A escasos metros de la casa que habito desde hace cuarenta y siete años, se han realizado decenas de actos patrios, como aquel de 1962, con la plaza de caminos de tierra y canteros altos de pasto duro y gris, que la lluvia de días anteriores había enlodado, un viento huracanado que no nos dejaba abrir bien los ojos y un cielo gris plomizo que parecía que se nos venía encima. La temperatura rondaba los cinco grados bajo cero.

Como miembro del Rotary Club me tocó pronunciar el discurso alusivo y allí estaba en un palco también gris rodeada de las autoridades, entre las que estaba el Obispo, que había sido invitado para el acontecimiento.

Aunque en ese tiempo las mujeres ya usábamos pantalones, todavía vestíamos polleras cuando las cosas eran formales como en este caso. Y allí estaba yo, que siempre fui friolenta, con un trajecito muy grueso y abrigado pero con las piernas mal cubiertas por medias de nylon y zapatos de vestir con taco aguja.

Me salvó que mi discurso fuera en primer término, porque minutos después no hubiera podido emitir palabra, pues mi cara se había convertido en una máscara de cartón y ya no sentía los pies.

Aunque no parece muy racional, es cierto aquello de que “Mal de muchos consuelo de tontos”, por eso lo que me consolaba era que el resto de la comitiva se encontraba en la misma situación.

Mientras duró el acto, muy estoicamente aguantamos sin una queja, pero cuando pretendimos desconcentrarnos, nos encontramos convertidos en estatuas, incapaces de dar un solo paso.

Esa celebración quedó en mi memoria como “El día que se congeló un Obispo”, ya que lo tuvieron que sacar del palco casi en andas.

La vida me llevó al escenario de la Plaza San Martín como fondo del crecimiento de toda mi familia.

Mis hijos se hicieron adolescentes y llegaron a adultos transitando sus canteros y veredas que a la par de ellos se iban transformando y confieso que amo este lugar como una prolongación de mi hogar, ahora con la presencia de mis nietos y bisnietos que vuelven a recorrer el mismo camino.
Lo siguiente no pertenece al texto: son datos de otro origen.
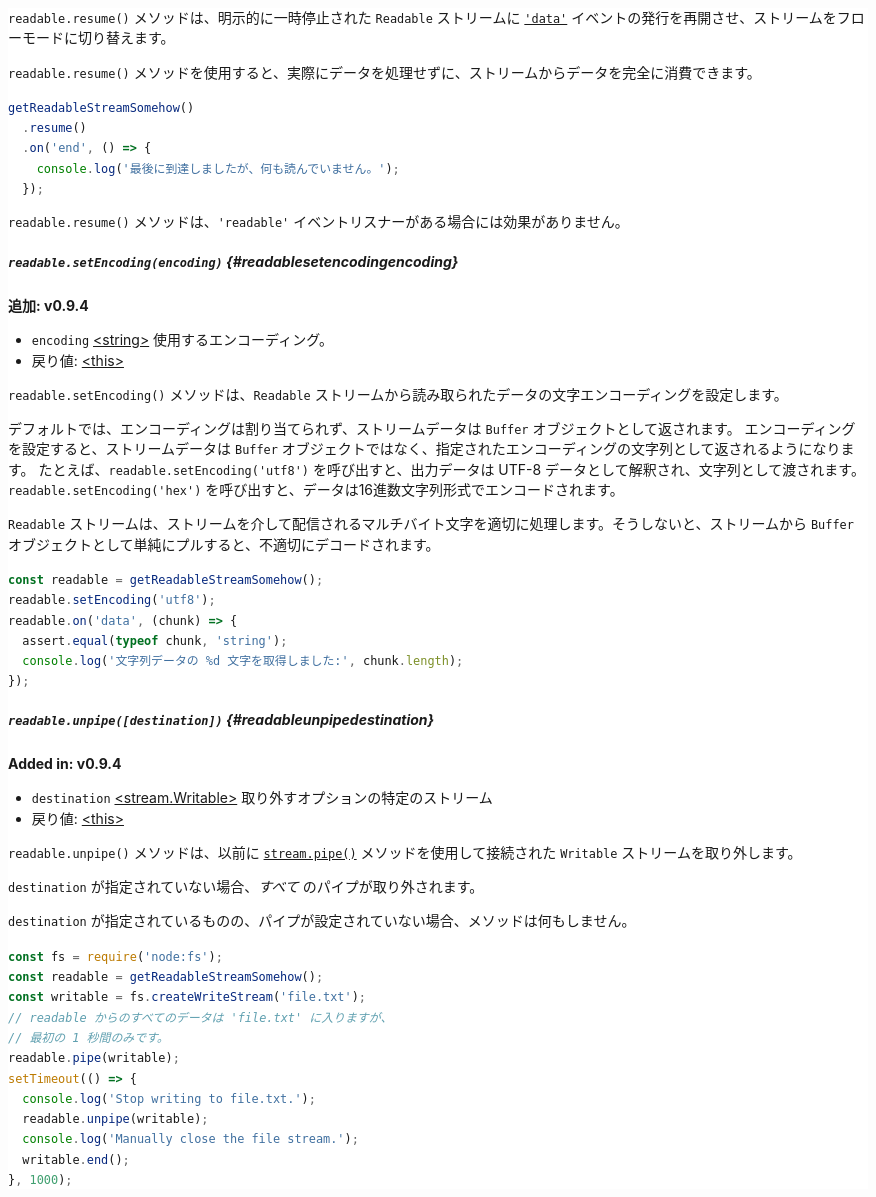 `readable.resume()` メソッドは、明示的に一時停止された `Readable` ストリームに [`'data'`](/ja/nodejs/api/stream#event-data) イベントの発行を再開させ、ストリームをフローモードに切り替えます。

`readable.resume()` メソッドを使用すると、実際にデータを処理せずに、ストリームからデータを完全に消費できます。

```js [ESM]
getReadableStreamSomehow()
  .resume()
  .on('end', () => {
    console.log('最後に到達しましたが、何も読んでいません。');
  });
```
`readable.resume()` メソッドは、`'readable'` イベントリスナーがある場合には効果がありません。

##### `readable.setEncoding(encoding)` {#readablesetencodingencoding}

**追加: v0.9.4**

- `encoding` [\<string\>](https://developer.mozilla.org/en-US/docs/Web/JavaScript/Data_structures#String_type) 使用するエンコーディング。
- 戻り値: [\<this\>](https://developer.mozilla.org/en-US/docs/Web/JavaScript/Reference/Operators/this)

`readable.setEncoding()` メソッドは、`Readable` ストリームから読み取られたデータの文字エンコーディングを設定します。

デフォルトでは、エンコーディングは割り当てられず、ストリームデータは `Buffer` オブジェクトとして返されます。 エンコーディングを設定すると、ストリームデータは `Buffer` オブジェクトではなく、指定されたエンコーディングの文字列として返されるようになります。 たとえば、`readable.setEncoding('utf8')` を呼び出すと、出力データは UTF-8 データとして解釈され、文字列として渡されます。 `readable.setEncoding('hex')` を呼び出すと、データは16進数文字列形式でエンコードされます。

`Readable` ストリームは、ストリームを介して配信されるマルチバイト文字を適切に処理します。そうしないと、ストリームから `Buffer` オブジェクトとして単純にプルすると、不適切にデコードされます。

```js [ESM]
const readable = getReadableStreamSomehow();
readable.setEncoding('utf8');
readable.on('data', (chunk) => {
  assert.equal(typeof chunk, 'string');
  console.log('文字列データの %d 文字を取得しました:', chunk.length);
});
```

##### `readable.unpipe([destination])` {#readableunpipedestination}

**Added in: v0.9.4**

- `destination` [\<stream.Writable\>](/ja/nodejs/api/stream#class-streamwritable) 取り外すオプションの特定のストリーム
- 戻り値: [\<this\>](https://developer.mozilla.org/en-US/docs/Web/JavaScript/Reference/Operators/this)

`readable.unpipe()` メソッドは、以前に [`stream.pipe()`](/ja/nodejs/api/stream#readablepipedestination-options) メソッドを使用して接続された `Writable` ストリームを取り外します。

`destination` が指定されていない場合、*すべて* のパイプが取り外されます。

`destination` が指定されているものの、パイプが設定されていない場合、メソッドは何もしません。

```js [ESM]
const fs = require('node:fs');
const readable = getReadableStreamSomehow();
const writable = fs.createWriteStream('file.txt');
// readable からのすべてのデータは 'file.txt' に入りますが、
// 最初の 1 秒間のみです。
readable.pipe(writable);
setTimeout(() => {
  console.log('Stop writing to file.txt.');
  readable.unpipe(writable);
  console.log('Manually close the file stream.');
  writable.end();
}, 1000);
```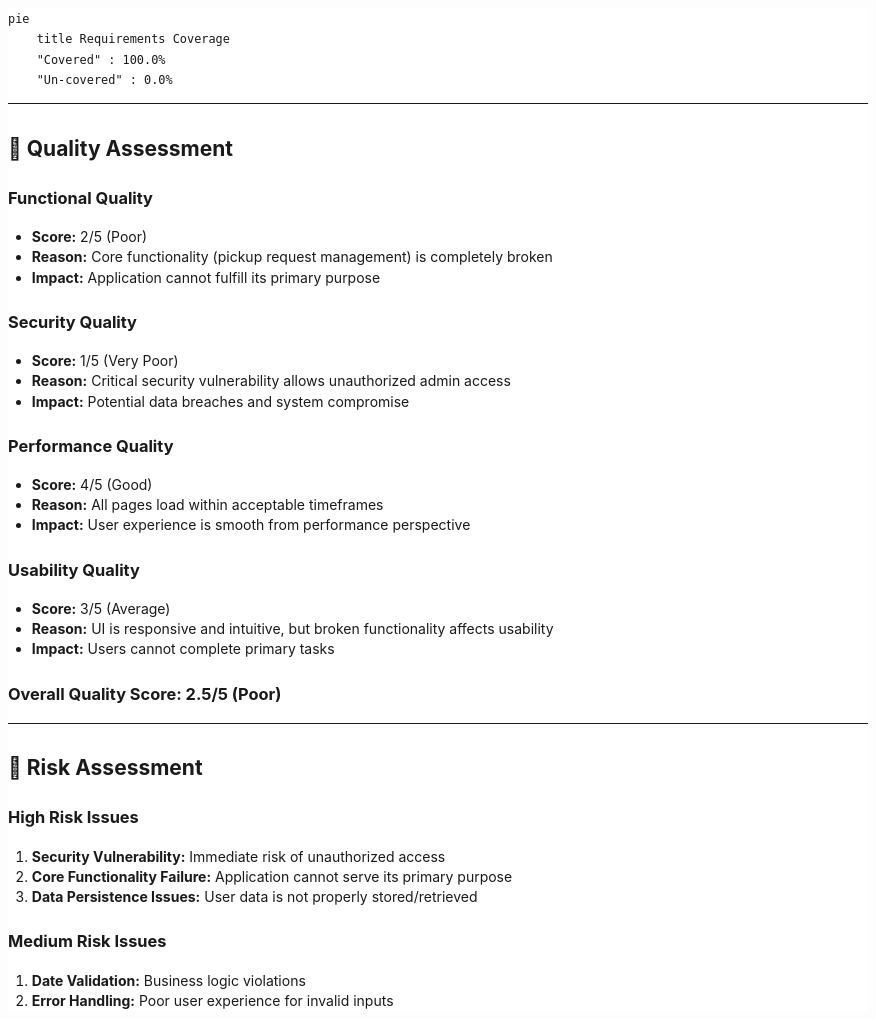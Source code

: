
 ```mermaid  
pie  
    title Requirements Coverage
    "Covered" : 100.0% 
    "Un-covered" : 0.0%  
```

---

## 🎯 **Quality Assessment**

### **Functional Quality**

- **Score:** 2/5 (Poor)
- **Reason:** Core functionality (pickup request management) is completely broken
- **Impact:** Application cannot fulfill its primary purpose

### **Security Quality**

- **Score:** 1/5 (Very Poor)
- **Reason:** Critical security vulnerability allows unauthorized admin access
- **Impact:** Potential data breaches and system compromise

### **Performance Quality**

- **Score:** 4/5 (Good)
- **Reason:** All pages load within acceptable timeframes
- **Impact:** User experience is smooth from performance perspective

### **Usability Quality**

- **Score:** 3/5 (Average)
- **Reason:** UI is responsive and intuitive, but broken functionality affects usability
- **Impact:** Users cannot complete primary tasks

### **Overall Quality Score: 2.5/5 (Poor)**

---

## 📝 **Risk Assessment**

### **High Risk Issues**

1. **Security Vulnerability:** Immediate risk of unauthorized access
2. **Core Functionality Failure:** Application cannot serve its primary purpose
3. **Data Persistence Issues:** User data is not properly stored/retrieved

### **Medium Risk Issues**

1. **Date Validation:** Business logic violations
2. **Error Handling:** Poor user experience for invalid inputs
No hay nada como el calor del terruño y es maravilloso serle fiel.

 

*Raquel Piña de Fabregues tiene 86 años. Es docente jubilada, escritora, trabajó como periodista y tiene varias ocupaciones como madre, abuela y bisabuela. Escribe desde que lee y aún lo sigue haciendo. Durante algunos años, fue columnista del programa de radio de su hija Celina, con sus Historias de Mamá, que se vieron interrumpidas por una caída y el estrés que eso significó en medio de la pandemia. Este es otro de esos textos de sus tantas historias.